§ Brief
Copy every line of the data that contains the string "Einordnung".

(Extracted records)

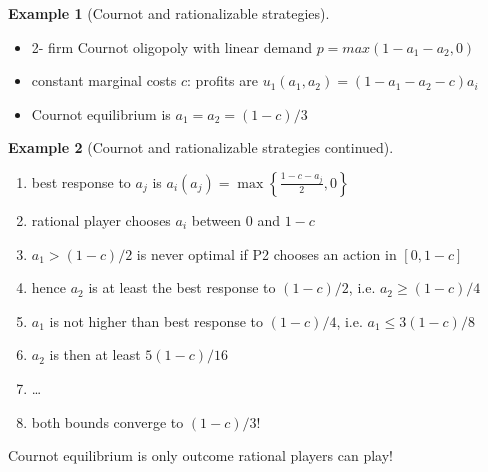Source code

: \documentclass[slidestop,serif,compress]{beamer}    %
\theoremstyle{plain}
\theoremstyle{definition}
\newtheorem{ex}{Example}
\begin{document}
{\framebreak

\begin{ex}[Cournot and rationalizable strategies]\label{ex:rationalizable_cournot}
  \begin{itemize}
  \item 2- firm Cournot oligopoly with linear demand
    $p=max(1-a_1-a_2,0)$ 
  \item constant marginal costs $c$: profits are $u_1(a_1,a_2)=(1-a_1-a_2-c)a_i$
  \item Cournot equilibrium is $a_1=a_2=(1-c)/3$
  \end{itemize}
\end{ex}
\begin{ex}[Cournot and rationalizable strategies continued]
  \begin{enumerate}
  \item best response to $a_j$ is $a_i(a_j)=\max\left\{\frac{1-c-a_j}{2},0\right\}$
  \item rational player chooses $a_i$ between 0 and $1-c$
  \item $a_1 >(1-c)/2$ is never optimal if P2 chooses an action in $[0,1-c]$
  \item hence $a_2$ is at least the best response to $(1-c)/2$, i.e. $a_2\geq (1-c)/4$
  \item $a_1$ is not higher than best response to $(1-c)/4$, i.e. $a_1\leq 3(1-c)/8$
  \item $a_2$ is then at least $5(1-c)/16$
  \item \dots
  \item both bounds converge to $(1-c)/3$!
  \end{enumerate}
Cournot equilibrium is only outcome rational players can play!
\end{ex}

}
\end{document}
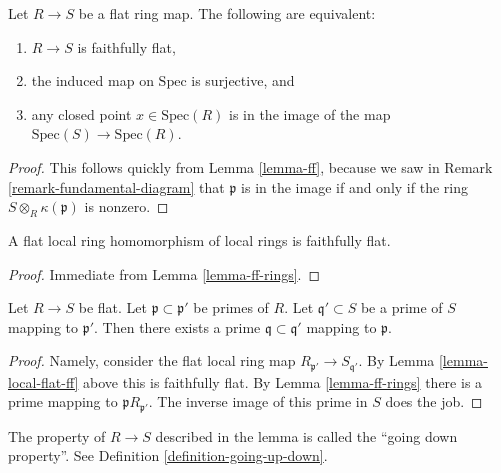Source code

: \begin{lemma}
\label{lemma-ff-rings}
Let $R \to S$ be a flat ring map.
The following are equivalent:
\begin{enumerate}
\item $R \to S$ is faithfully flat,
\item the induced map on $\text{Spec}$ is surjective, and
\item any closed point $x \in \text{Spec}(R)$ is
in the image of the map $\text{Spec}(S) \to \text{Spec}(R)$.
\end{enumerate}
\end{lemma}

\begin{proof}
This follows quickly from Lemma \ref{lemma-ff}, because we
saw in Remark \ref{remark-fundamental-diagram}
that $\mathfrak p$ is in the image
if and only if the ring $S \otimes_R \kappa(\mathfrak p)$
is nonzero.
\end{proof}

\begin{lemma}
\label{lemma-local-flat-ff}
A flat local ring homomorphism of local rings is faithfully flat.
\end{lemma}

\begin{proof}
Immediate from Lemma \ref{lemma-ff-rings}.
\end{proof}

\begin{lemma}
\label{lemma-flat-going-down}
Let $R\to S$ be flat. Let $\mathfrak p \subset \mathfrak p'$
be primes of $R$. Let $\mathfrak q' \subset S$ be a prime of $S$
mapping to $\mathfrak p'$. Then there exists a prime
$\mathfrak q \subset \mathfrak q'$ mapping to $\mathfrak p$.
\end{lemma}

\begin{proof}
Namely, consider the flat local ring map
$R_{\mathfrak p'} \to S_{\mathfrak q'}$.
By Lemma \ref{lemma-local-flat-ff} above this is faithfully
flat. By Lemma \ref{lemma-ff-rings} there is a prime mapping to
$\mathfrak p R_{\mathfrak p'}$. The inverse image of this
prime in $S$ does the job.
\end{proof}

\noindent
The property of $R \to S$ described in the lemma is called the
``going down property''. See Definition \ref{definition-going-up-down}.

(End Extracted records)
(Extracted records)

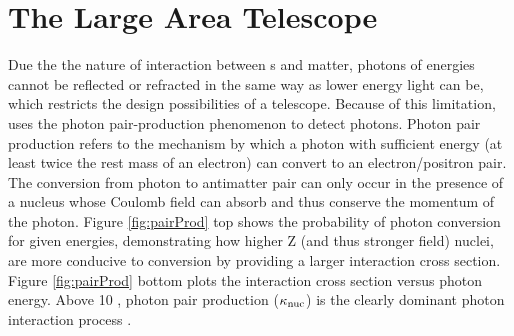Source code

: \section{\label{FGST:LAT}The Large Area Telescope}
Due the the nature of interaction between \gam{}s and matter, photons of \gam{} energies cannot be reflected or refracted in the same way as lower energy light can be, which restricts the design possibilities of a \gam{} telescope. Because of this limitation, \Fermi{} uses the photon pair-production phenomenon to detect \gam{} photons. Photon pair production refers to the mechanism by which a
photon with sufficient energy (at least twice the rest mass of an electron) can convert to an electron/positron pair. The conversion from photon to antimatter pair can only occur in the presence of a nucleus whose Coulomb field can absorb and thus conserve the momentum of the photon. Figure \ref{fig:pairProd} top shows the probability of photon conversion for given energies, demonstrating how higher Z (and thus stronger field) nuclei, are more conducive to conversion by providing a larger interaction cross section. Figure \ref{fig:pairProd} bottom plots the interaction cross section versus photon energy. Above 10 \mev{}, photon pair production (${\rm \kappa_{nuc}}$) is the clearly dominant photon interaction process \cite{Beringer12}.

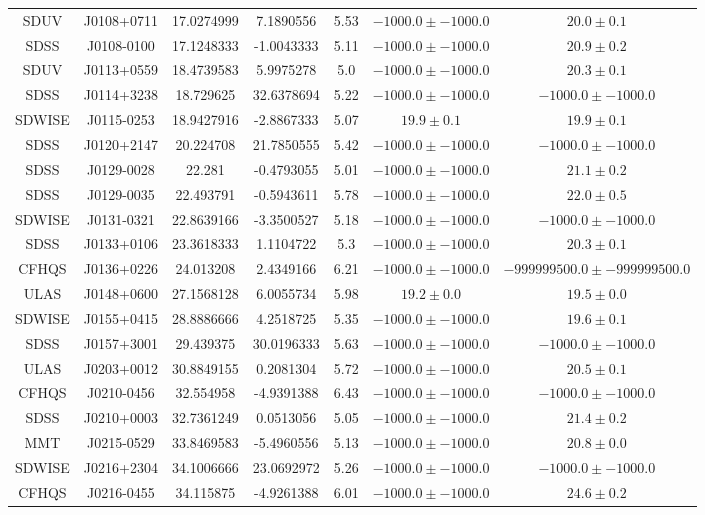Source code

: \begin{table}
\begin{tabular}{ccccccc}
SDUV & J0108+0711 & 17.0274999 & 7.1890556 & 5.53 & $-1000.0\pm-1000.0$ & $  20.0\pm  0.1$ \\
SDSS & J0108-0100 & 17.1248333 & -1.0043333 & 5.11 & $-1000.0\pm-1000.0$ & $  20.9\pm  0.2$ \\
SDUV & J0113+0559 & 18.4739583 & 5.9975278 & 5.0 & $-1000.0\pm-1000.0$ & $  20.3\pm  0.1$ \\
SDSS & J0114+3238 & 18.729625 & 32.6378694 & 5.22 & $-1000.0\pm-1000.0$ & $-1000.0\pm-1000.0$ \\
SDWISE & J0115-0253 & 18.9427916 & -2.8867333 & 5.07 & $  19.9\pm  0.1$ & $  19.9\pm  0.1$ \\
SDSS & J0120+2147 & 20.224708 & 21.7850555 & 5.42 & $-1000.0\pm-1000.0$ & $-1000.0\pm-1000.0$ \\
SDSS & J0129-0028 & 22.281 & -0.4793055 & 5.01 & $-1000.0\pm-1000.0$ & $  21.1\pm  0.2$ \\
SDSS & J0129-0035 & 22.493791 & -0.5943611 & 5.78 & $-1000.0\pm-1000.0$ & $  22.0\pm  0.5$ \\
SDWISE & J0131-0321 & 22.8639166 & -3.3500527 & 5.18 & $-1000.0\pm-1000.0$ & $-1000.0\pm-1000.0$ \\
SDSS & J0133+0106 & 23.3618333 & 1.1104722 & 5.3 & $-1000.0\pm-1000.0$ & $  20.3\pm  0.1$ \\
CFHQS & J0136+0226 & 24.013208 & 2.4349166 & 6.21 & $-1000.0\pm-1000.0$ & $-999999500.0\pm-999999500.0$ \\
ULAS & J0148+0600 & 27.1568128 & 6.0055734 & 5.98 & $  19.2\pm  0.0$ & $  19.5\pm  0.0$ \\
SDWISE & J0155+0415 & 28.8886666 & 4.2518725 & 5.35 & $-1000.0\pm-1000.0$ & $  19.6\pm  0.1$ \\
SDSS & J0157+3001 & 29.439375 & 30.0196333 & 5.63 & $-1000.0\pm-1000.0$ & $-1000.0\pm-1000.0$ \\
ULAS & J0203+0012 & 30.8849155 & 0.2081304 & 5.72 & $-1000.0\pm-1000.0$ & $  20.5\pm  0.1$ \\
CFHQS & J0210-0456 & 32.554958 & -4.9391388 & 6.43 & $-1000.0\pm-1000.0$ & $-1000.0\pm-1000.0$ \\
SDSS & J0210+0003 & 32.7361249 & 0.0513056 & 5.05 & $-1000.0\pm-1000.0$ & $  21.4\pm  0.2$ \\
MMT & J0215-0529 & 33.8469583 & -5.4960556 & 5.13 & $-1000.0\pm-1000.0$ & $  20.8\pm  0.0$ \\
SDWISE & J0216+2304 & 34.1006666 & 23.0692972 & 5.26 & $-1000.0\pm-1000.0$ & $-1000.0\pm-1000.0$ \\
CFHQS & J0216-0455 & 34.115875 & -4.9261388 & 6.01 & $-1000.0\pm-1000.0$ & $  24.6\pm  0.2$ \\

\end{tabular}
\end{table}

(End Extracted records)
(Extracted records)

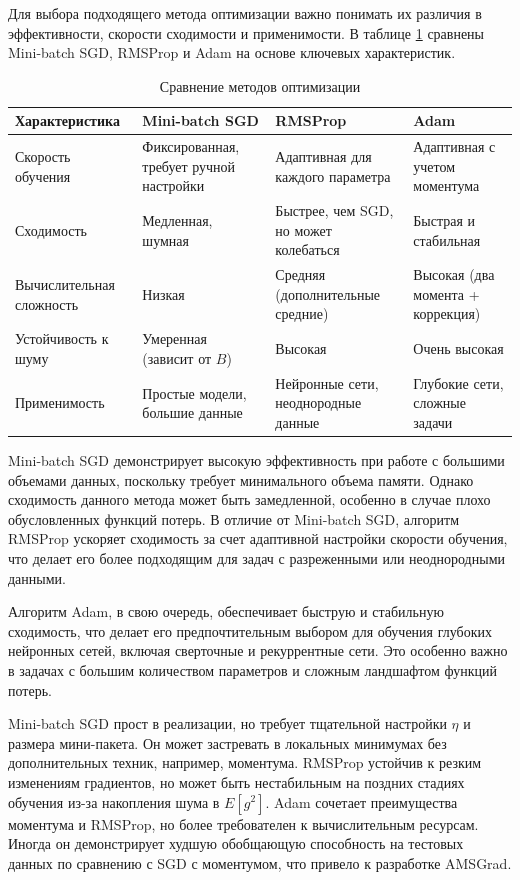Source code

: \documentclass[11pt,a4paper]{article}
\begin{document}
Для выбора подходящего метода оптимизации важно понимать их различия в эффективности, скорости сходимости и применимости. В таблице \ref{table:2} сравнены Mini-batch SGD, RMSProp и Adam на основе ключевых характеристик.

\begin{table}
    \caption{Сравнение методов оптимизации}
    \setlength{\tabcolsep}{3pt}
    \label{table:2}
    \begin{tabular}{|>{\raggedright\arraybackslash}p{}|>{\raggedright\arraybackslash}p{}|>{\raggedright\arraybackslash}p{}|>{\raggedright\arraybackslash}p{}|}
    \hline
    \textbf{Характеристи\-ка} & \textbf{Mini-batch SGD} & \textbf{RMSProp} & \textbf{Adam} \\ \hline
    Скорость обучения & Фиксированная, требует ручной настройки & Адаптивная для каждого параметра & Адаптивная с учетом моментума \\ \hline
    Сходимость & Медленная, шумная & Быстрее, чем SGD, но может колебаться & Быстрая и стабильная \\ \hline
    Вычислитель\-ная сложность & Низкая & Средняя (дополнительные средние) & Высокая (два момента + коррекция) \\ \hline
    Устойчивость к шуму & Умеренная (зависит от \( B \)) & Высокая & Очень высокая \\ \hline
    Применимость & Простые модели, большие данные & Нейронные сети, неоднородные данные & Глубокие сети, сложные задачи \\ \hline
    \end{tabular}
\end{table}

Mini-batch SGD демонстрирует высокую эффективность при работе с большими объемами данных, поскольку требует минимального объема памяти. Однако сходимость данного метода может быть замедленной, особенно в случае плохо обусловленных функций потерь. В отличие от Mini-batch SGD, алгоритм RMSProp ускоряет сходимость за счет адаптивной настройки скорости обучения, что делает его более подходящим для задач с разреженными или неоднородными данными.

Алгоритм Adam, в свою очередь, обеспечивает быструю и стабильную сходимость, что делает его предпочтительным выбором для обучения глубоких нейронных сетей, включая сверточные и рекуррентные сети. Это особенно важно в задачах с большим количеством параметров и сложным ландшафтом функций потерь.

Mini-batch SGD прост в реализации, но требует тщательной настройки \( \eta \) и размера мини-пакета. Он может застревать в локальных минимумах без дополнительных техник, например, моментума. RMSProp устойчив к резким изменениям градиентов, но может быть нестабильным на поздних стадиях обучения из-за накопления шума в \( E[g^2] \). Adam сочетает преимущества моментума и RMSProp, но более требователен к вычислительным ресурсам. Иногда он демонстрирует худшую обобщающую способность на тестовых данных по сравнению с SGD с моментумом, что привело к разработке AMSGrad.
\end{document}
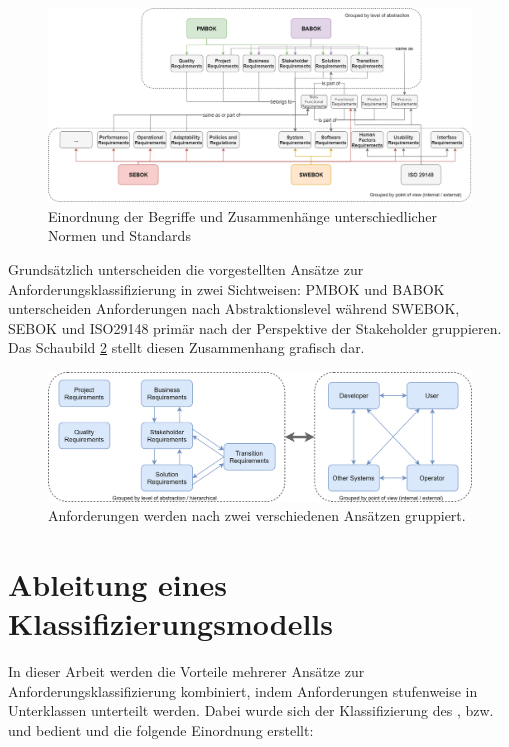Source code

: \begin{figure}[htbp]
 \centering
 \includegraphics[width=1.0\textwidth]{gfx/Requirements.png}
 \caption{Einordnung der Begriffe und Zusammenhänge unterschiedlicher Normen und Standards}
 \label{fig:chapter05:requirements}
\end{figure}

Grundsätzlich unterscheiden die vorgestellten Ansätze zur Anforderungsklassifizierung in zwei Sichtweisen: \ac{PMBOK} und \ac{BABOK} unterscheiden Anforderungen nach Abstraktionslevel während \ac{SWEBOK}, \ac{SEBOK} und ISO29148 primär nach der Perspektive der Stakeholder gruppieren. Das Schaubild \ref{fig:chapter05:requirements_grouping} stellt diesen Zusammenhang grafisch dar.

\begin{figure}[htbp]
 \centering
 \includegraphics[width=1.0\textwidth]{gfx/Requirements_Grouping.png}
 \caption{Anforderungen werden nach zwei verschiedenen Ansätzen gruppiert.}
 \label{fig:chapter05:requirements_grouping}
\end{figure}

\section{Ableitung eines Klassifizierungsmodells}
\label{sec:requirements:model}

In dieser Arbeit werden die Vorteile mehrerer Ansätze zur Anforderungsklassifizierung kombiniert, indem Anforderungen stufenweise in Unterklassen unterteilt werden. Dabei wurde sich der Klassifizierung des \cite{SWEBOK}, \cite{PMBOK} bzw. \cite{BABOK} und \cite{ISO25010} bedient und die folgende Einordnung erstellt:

(End Extracted records)

§ Task output
 \caption{Einordnung der Begriffe und Zusammenhänge unterschiedlicher Normen und Standards}
In dieser Arbeit werden die Vorteile mehrerer Ansätze zur Anforderungsklassifizierung kombiniert, indem Anforderungen stufenweise in Unterklassen unterteilt werden. Dabei wurde sich der Klassifizierung des \cite{SWEBOK}, \cite{PMBOK} bzw. \cite{BABOK} und \cite{ISO25010} bedient und die folgende Einordnung erstellt:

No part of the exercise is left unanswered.